## Problem to work on
From the entries below, say how many lines carry the word "Избираме", and give nothing but the number.
[[ Provided data open ]]
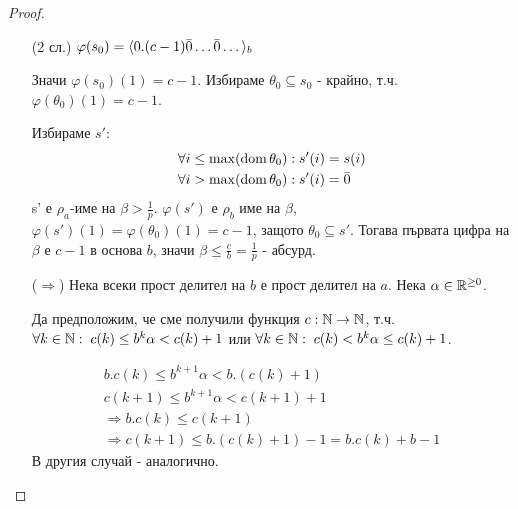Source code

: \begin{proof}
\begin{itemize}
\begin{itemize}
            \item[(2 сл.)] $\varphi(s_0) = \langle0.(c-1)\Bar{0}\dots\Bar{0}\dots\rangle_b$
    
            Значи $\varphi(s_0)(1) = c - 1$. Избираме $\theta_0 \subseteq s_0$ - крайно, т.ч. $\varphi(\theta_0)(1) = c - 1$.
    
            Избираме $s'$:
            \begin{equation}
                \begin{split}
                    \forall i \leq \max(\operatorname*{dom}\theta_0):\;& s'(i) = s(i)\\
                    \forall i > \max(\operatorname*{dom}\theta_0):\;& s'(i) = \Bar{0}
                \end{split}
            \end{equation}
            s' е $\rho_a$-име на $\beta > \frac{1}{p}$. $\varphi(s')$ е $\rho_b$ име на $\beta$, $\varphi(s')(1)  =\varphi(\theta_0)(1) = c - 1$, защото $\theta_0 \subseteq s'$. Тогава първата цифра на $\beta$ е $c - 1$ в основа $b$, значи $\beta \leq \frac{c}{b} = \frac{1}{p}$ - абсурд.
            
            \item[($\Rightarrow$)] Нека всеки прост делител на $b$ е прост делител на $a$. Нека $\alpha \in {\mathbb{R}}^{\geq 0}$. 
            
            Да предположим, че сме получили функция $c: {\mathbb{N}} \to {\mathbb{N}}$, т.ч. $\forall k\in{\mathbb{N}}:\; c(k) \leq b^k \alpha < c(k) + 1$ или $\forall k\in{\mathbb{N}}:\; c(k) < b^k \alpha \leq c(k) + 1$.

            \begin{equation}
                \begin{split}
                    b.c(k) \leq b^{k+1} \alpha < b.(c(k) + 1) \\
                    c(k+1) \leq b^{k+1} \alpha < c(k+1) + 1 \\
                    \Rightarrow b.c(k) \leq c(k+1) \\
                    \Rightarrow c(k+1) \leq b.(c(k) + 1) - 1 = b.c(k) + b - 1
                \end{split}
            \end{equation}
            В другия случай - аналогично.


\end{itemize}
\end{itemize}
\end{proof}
[[ Provided data closed ]]
[[ Provided data open ]]
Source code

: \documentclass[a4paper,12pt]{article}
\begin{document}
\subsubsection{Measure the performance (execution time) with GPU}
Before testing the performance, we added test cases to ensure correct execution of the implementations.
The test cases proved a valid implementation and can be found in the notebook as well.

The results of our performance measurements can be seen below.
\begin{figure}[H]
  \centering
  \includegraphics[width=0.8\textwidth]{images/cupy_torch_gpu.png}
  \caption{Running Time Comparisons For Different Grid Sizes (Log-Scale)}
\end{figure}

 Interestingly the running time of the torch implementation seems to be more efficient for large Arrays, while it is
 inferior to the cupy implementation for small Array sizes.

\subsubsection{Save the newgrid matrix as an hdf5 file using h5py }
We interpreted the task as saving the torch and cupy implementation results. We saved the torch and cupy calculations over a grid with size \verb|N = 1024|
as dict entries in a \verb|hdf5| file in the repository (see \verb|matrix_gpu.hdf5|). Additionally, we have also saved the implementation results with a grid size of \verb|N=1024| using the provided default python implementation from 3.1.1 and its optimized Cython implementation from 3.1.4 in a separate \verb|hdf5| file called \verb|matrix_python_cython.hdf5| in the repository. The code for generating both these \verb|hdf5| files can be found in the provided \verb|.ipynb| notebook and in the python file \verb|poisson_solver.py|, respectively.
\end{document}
[[ Provided data closed ]]
## Response to this exercise
2